En regardant plus à gauche, l'herbe s'est arrêtée et a cédé la place à du sable blanc doré. Il était rempli de roches noires contrastantes qui semblaient s'accumuler plus près de la paroi des falaises. Le bruit des vagues douces se calma et un petit sourire commença à se former pendant un bref instant, ses inquiétudes s'estompèrent.

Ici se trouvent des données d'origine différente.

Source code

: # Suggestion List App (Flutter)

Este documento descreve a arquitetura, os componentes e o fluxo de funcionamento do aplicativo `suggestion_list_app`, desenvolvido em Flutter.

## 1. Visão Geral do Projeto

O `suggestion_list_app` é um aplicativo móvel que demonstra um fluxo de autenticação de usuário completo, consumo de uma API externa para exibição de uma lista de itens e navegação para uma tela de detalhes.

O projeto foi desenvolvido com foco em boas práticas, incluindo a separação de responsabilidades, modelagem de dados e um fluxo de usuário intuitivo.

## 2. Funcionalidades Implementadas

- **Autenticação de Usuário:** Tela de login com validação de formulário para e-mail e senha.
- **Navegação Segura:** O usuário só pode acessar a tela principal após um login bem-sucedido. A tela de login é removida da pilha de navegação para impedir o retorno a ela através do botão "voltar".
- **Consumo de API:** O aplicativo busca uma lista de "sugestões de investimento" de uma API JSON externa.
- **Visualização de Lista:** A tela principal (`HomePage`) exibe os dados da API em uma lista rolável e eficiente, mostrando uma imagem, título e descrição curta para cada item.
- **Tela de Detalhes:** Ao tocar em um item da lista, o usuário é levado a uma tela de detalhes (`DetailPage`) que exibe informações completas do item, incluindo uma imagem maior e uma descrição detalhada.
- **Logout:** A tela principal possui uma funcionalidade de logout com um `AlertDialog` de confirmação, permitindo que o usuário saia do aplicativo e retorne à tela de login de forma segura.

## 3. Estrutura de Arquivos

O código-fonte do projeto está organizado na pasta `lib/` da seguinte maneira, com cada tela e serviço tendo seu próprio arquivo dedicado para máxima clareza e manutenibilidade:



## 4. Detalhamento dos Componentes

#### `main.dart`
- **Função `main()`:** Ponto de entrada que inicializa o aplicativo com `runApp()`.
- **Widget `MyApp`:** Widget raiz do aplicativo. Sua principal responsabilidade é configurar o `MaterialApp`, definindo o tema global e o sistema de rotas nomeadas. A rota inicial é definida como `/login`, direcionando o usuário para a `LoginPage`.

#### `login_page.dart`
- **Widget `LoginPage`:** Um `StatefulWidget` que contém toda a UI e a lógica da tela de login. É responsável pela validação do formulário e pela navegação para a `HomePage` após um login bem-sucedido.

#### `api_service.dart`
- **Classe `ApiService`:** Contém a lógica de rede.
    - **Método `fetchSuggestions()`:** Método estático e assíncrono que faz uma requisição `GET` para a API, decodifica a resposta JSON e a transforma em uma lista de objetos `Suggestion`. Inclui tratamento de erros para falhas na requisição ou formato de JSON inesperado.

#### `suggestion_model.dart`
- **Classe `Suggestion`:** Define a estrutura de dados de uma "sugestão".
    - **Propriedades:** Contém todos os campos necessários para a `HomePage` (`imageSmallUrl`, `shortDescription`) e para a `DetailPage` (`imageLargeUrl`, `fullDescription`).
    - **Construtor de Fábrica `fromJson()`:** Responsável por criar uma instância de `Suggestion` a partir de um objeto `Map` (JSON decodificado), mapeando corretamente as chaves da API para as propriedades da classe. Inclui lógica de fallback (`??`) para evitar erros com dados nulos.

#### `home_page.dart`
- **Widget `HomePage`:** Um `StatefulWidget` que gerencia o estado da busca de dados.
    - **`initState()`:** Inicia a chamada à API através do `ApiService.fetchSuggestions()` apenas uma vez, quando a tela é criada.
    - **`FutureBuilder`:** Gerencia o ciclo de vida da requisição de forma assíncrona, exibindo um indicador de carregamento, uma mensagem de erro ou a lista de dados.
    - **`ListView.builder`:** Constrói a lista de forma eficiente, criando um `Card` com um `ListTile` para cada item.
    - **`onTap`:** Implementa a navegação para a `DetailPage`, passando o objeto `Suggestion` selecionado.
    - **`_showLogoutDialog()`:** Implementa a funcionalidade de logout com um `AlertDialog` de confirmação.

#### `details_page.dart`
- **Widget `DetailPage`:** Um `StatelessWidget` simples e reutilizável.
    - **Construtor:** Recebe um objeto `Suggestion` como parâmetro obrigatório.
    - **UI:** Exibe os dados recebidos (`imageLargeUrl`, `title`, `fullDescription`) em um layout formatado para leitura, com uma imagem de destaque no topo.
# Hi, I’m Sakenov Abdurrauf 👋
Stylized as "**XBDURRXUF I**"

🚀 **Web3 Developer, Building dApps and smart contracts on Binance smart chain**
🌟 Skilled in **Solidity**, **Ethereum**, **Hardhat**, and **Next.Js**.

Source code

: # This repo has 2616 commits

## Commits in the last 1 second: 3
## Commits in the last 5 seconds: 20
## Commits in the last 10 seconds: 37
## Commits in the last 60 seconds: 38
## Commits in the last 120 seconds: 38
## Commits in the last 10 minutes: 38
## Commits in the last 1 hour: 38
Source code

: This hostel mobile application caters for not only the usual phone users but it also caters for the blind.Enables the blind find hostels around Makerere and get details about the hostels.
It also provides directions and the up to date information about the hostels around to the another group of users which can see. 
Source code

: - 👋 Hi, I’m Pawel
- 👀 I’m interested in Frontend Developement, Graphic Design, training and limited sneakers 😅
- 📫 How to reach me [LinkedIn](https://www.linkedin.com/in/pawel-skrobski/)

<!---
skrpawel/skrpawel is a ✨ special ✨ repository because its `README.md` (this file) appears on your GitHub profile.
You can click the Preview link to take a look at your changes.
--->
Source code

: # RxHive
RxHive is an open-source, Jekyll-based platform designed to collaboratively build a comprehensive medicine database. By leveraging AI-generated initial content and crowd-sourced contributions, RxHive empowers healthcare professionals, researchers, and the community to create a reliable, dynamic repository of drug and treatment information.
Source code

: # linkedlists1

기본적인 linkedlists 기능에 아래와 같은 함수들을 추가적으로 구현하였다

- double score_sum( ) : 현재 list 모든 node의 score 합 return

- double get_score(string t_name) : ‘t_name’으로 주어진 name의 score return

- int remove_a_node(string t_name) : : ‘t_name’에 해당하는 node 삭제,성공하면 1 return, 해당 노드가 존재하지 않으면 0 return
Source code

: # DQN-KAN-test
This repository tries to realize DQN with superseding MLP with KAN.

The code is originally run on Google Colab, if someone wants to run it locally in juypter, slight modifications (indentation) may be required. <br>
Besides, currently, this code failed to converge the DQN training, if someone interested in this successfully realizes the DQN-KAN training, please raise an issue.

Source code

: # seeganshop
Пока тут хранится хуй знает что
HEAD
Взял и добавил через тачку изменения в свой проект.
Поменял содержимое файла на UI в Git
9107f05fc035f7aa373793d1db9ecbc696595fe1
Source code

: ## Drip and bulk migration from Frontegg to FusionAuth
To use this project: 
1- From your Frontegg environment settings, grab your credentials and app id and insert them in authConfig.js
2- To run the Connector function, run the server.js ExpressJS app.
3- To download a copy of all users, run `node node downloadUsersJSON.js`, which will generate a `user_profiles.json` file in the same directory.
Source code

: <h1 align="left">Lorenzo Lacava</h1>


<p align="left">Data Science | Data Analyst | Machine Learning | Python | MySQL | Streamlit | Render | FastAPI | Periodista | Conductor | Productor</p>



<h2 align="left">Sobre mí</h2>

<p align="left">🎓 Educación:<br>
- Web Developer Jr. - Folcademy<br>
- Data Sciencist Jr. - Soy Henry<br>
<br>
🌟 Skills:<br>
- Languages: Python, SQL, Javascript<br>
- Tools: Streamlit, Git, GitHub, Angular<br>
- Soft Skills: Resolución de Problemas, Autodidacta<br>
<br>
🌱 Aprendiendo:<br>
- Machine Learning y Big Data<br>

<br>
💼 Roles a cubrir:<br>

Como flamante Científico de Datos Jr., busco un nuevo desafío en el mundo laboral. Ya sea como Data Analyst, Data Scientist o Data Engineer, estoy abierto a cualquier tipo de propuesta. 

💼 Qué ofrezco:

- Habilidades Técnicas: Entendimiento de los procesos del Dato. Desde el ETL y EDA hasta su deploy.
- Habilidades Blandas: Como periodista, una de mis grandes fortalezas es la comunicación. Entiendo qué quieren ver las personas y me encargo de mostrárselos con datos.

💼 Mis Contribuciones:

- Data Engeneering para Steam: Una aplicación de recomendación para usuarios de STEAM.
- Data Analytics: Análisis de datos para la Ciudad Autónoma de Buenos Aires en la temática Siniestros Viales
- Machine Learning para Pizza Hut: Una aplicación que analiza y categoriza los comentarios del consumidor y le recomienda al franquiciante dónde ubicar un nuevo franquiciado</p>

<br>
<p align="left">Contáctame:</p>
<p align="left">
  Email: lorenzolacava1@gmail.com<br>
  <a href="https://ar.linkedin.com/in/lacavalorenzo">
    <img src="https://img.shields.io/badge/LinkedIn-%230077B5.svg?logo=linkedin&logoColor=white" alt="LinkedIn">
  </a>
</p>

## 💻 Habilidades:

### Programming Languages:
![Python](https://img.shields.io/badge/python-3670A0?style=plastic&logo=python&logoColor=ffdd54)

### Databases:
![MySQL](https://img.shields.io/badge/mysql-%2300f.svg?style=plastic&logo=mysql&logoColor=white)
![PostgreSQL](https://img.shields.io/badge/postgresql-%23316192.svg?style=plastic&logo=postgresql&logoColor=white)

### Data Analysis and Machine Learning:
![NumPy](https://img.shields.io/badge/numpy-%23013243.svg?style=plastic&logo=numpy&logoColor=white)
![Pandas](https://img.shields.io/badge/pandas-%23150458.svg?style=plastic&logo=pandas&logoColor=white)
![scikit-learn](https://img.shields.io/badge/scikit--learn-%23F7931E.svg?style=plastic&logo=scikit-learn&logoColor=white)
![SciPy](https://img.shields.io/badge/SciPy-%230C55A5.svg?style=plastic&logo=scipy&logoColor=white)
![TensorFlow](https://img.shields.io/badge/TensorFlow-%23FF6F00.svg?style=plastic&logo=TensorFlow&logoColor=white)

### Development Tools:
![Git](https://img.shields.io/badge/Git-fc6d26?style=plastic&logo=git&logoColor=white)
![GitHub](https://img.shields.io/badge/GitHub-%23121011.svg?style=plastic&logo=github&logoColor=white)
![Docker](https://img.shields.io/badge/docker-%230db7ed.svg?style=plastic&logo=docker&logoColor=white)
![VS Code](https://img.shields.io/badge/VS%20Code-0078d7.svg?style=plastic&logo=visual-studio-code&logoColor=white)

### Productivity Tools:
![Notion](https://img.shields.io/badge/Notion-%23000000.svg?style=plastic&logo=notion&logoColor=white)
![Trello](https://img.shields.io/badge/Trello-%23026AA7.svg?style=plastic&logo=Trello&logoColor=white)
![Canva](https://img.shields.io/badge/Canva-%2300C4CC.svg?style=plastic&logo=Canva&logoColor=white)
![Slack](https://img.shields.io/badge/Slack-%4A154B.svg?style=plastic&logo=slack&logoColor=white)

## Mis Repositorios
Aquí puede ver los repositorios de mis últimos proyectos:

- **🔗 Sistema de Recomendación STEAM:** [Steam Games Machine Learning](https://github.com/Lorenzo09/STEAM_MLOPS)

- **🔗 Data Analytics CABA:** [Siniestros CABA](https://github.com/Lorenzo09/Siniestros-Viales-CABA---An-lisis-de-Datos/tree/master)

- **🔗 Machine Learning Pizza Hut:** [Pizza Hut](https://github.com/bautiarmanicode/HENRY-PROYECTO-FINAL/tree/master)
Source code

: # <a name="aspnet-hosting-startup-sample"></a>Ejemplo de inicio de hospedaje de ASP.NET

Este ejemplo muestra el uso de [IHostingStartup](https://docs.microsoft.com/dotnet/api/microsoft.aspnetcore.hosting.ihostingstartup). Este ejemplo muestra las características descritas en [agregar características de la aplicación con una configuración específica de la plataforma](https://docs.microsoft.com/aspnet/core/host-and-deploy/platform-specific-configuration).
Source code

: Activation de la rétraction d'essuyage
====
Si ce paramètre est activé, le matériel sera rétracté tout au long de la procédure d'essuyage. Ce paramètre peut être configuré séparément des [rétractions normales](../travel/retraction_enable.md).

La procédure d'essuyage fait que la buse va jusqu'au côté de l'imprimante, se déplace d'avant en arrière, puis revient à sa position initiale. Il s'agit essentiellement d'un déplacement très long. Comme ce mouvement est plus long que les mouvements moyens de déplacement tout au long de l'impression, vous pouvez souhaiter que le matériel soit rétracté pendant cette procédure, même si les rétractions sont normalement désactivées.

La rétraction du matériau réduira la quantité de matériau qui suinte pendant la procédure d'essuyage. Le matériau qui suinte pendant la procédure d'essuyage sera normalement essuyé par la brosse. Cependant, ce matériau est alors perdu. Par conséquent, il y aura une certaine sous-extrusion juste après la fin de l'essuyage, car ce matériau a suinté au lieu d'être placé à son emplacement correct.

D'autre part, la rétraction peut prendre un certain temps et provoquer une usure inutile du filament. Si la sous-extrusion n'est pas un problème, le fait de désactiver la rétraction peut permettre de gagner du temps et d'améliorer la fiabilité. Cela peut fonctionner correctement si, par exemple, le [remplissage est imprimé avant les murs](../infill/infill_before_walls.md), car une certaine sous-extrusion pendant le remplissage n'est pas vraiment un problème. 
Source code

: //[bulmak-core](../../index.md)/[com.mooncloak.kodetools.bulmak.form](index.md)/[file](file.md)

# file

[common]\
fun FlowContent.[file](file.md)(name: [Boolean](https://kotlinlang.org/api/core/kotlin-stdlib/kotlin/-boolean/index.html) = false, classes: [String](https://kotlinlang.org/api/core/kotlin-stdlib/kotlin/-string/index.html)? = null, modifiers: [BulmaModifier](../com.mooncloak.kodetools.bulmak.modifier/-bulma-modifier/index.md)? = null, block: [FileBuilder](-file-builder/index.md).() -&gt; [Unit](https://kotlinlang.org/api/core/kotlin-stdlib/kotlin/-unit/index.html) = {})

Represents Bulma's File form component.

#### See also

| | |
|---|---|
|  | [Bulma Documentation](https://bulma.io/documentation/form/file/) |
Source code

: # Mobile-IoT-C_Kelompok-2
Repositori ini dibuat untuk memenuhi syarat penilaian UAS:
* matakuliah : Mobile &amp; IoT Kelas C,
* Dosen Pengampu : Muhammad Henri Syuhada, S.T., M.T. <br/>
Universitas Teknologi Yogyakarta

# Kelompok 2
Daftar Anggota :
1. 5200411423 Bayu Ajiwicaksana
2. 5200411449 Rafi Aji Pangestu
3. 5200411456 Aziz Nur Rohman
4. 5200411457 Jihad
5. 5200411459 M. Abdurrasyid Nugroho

En ouvrant la fenêtre, l'air salé entra et elle entra dans la cuisine, ouvrant la fenêtre au-dessus de l'évier qui avait la même vue que sa chambre. Après une exploration plus approfondie la nuit dernière, elle avait découvert que la chambre se trouvait en face de la salle de bain carrelée du sol et à mi-hauteur des murs d'un blanc délavé. Une grande baignoire ancienne se tenait près du mur du fond, une pomme de douche dépassant du mur. Le mur en face de la baignoire était une grande fenêtre en blocs de verre, la lumière naturelle éliminant tout besoin d'éclairage zénithal pendant la journée. Norah voulait désespérément prendre une douche, mais la baignoire avait besoin d'un peu d'entretien avant qu'elle n'ose y mettre les pieds. Une grande partie de la maison avait besoin d'être nettoyée et elle a donc décidé de mettre la douche jusqu'à ce que la maison soit plus tolérable à vivre.
La buanderie était dans une petite pièce juste devant la porte arrière et elle était reconnaissante de ne pas avoir à acheter une laveuse et une sécheuse. Un grand placard bordait le mur près de la porte dérobée et il y avait quelques changements de linge qui sentait la moisissure. Tout serait lavé aujourd'hui. Au moins, elle avait apporté son propre linge pour avoir une serviette propre pour sa douche plus tard.
En sortant vers sa voiture, elle a commencé le long processus de tout traîner à l'intérieur. Il lui fallut une heure pour empiler ses affaires sur la petite table de la cuisine et au moment où elle eut terminé, son corps était couvert d'un fin éclat de sueur. Saisissant une valise, elle l'emmena dans la chambre et se changea en vêtements propres. Elle se sentait mieux, après avoir porté les mêmes vêtements pendant trois jours. Si elle allait se mêler aux habitants, elle ne voulait pas que leur première impression soit qu'elle sentait dégoûtante.